(PROBLEM REQUIREMENTS): Return, from the listing below, every line that includes "ProductsList".

─── EXTRACTED INFORMATION ───

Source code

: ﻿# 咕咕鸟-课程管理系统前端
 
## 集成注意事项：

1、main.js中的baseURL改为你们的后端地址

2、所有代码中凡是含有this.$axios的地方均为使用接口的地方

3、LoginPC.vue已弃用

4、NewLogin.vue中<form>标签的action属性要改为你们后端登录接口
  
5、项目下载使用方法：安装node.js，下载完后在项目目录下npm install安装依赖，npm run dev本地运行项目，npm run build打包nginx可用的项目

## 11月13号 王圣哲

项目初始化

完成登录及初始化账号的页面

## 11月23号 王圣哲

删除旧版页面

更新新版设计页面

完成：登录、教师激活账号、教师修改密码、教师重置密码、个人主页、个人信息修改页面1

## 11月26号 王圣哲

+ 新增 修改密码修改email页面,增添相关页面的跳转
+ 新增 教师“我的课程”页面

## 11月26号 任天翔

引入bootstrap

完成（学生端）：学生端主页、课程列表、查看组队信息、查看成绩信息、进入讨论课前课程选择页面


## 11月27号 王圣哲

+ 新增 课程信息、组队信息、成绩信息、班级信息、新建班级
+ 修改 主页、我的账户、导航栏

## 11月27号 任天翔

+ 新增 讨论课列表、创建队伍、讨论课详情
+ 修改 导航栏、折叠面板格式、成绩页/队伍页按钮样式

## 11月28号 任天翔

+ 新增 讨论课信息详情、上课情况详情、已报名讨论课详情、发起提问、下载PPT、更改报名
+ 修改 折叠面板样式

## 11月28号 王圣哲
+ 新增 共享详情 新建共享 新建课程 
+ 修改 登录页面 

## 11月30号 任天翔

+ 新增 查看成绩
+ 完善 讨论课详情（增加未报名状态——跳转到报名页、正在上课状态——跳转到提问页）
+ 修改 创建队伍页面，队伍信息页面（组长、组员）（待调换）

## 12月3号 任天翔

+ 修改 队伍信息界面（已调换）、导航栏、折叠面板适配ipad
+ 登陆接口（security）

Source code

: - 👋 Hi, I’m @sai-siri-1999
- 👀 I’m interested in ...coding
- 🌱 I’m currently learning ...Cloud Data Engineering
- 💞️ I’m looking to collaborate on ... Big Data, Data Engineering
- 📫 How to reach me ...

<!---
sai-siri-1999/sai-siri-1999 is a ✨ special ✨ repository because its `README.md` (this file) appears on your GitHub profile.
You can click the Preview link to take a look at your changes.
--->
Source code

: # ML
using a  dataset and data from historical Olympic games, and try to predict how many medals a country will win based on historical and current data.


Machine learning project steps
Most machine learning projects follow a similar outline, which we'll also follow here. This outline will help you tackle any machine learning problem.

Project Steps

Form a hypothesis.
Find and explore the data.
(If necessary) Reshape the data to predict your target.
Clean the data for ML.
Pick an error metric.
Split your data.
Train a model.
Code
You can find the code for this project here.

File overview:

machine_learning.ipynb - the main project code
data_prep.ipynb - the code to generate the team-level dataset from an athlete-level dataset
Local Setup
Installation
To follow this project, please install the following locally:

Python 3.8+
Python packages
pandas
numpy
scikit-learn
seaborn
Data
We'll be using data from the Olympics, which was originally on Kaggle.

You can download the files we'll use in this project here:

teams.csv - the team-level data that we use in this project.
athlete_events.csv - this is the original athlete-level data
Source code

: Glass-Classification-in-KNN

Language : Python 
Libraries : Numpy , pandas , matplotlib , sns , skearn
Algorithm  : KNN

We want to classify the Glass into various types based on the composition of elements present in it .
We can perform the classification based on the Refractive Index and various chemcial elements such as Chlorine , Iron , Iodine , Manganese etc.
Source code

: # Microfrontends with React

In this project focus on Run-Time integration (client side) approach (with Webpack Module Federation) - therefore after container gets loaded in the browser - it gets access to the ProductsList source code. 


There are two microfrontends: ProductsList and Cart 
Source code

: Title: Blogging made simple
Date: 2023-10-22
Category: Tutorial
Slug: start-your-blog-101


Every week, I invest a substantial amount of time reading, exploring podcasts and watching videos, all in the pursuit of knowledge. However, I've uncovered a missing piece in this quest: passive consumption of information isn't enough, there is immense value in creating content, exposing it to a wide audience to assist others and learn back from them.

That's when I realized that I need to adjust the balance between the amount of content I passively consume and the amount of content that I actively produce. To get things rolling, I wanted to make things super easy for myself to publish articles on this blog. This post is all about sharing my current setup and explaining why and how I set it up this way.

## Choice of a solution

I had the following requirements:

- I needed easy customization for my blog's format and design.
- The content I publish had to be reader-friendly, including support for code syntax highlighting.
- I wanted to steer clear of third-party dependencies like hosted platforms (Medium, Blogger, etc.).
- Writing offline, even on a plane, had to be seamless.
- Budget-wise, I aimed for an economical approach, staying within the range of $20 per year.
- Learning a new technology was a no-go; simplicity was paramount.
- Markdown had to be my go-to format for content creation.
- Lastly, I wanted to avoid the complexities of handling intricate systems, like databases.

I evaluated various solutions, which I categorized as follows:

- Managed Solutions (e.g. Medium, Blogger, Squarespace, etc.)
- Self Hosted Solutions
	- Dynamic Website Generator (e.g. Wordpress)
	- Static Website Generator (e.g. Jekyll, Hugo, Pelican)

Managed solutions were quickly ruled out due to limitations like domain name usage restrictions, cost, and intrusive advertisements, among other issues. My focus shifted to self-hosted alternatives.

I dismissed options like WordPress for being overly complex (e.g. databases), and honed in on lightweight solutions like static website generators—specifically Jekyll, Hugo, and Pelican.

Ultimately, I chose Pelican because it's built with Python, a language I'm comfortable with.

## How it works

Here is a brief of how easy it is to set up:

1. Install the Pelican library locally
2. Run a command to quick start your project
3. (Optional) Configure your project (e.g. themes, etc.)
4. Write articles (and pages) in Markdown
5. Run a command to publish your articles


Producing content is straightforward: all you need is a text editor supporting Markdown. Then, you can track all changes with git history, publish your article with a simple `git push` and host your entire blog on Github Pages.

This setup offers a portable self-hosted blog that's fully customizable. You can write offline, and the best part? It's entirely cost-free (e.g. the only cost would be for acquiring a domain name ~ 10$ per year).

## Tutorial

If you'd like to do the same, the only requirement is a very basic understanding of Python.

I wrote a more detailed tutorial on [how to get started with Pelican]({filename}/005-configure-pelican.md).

───

(PROBLEM SOLUTION):
In this project focus on Run-Time integration (client side) approach (with Webpack Module Federation) - therefore after container gets loaded in the browser - it gets access to the ProductsList source code. 
There are two microfrontends: ProductsList and Cart 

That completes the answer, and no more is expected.